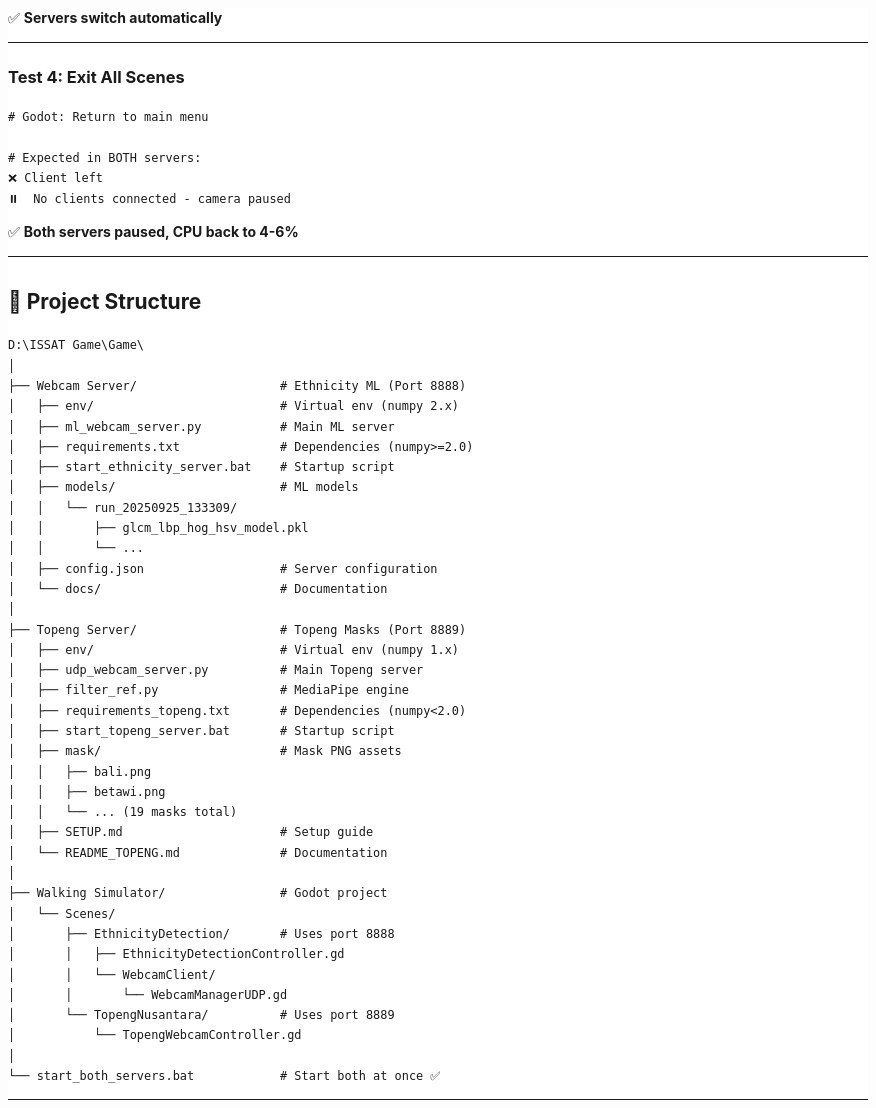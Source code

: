 ✅ **Servers switch automatically**

---

### Test 4: Exit All Scenes

```
# Godot: Return to main menu

# Expected in BOTH servers:
❌ Client left
⏸️  No clients connected - camera paused
```

✅ **Both servers paused, CPU back to 4-6%**

---

## 📁 Project Structure

```
D:\ISSAT Game\Game\
│
├── Webcam Server/                    # Ethnicity ML (Port 8888)
│   ├── env/                          # Virtual env (numpy 2.x)
│   ├── ml_webcam_server.py           # Main ML server
│   ├── requirements.txt              # Dependencies (numpy>=2.0)
│   ├── start_ethnicity_server.bat    # Startup script
│   ├── models/                       # ML models
│   │   └── run_20250925_133309/
│   │       ├── glcm_lbp_hog_hsv_model.pkl
│   │       └── ...
│   ├── config.json                   # Server configuration
│   └── docs/                         # Documentation
│
├── Topeng Server/                    # Topeng Masks (Port 8889)
│   ├── env/                          # Virtual env (numpy 1.x)
│   ├── udp_webcam_server.py          # Main Topeng server
│   ├── filter_ref.py                 # MediaPipe engine
│   ├── requirements_topeng.txt       # Dependencies (numpy<2.0)
│   ├── start_topeng_server.bat       # Startup script
│   ├── mask/                         # Mask PNG assets
│   │   ├── bali.png
│   │   ├── betawi.png
│   │   └── ... (19 masks total)
│   ├── SETUP.md                      # Setup guide
│   └── README_TOPENG.md              # Documentation
│
├── Walking Simulator/                # Godot project
│   └── Scenes/
│       ├── EthnicityDetection/       # Uses port 8888
│       │   ├── EthnicityDetectionController.gd
│       │   └── WebcamClient/
│       │       └── WebcamManagerUDP.gd
│       └── TopengNusantara/          # Uses port 8889
│           └── TopengWebcamController.gd
│
└── start_both_servers.bat            # Start both at once ✅
```

---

········

▶ _WHAT THE TASK ASKS_: Wherever a line in the records contains the word "Dependencies", copy that line.

▶ _RESPONSE TO THE TASK_:
│   ├── requirements.txt              # Dependencies (numpy>=2.0)
│   ├── requirements_topeng.txt       # Dependencies (numpy<2.0)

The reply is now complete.